3 x 3 Lino on Archival Paper
Bhajan has said that her intensive study of Maria Lucia’s work led her not only to further investigation into repetition and the creative use of script, but also to a revived interest in colour. As a result, the works from this residency resonate with rich pigment, deployed in complementary transparency and opacity, each applied layer of printing activating its neighbours and its bedfellows.
This correspondence, both material and intellectual, over time and over continents, is apt and richly satisfying. It is enacted between two women artists with a shared interest in print and paper, in repetition, in the power of script, whether legible or not, as a carrier of deeper and spiritual meaning. Bhajan Hunjan has risen to the challenge of a creative response with an intimacy of interpretation, and yet without imitation.
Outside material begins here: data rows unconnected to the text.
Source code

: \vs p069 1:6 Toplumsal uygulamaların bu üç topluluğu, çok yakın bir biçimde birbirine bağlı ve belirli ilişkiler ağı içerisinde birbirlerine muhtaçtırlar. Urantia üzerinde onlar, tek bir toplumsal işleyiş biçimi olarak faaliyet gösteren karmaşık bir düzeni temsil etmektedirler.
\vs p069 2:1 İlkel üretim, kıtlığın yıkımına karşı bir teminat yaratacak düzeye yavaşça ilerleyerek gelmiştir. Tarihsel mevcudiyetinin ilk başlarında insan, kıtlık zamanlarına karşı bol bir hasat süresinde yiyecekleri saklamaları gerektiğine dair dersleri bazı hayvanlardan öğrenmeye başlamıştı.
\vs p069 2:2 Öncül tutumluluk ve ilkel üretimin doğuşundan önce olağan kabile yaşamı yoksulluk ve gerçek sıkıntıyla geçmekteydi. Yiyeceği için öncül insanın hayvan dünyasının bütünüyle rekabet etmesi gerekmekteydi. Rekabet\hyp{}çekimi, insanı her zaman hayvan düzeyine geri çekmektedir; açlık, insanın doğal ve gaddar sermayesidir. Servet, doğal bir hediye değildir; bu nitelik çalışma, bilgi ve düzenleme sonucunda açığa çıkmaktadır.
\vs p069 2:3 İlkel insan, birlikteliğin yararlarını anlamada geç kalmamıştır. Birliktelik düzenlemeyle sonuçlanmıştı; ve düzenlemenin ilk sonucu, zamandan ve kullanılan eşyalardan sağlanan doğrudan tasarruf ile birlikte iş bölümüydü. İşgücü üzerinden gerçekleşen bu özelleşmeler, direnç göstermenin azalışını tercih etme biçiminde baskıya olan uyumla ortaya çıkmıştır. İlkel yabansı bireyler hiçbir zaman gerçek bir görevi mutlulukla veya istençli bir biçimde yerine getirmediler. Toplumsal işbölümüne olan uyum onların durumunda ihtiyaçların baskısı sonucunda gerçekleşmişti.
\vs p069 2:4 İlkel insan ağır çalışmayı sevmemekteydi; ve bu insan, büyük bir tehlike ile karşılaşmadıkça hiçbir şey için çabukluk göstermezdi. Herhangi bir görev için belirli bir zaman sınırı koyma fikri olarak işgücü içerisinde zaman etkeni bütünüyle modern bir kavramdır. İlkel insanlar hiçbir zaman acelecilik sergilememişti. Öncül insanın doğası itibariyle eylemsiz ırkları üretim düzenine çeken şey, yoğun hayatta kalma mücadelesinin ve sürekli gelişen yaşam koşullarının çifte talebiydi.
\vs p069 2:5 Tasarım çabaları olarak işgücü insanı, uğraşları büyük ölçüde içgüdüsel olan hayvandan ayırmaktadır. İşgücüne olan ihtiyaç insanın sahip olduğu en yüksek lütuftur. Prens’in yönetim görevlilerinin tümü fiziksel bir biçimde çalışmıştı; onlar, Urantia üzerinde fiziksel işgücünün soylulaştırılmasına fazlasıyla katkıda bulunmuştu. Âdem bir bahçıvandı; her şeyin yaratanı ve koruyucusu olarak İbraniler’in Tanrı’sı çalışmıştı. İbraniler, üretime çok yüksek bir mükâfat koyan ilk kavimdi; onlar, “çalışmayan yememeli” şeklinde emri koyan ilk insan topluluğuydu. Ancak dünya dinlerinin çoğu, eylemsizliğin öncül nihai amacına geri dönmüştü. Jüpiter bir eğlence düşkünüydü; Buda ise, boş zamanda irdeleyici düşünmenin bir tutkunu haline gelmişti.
She has devised a unique and meaningful visual language which remains creatively and culturally distinct whilst acknowledging and celebrating the work of another.
Sara Roberts
2019 Curator in Residence, Projeto Maria Lucia Cattani, Brazil
[1] https://bhajanhunjan.com/about/ (accessed 2 December 2022)
[2] Film 2, https://marialuciacattani.wordpress.com/artist-diary-bhajan-hunjan/ (accessed 2 December 2022)
[3] See Roberts, S., Regras e Suas Exeções/Rules and their Exceptions, Maria Lucia Cattani, in the monograph Maria Lucia Cattani, UFRGS, Departamento de Difusão Cultural, 2019.
[4] The phonetic writing of Punjabi Sikhs derived from Guru Anghad in the early 16th C, written from left to right and phonetically; as opposed to Shahmukhi, a Perso-Arabic script first used by the Muslim Sufi Poets from the 12th C, written from right to left, currently used by Punjabi Muslims.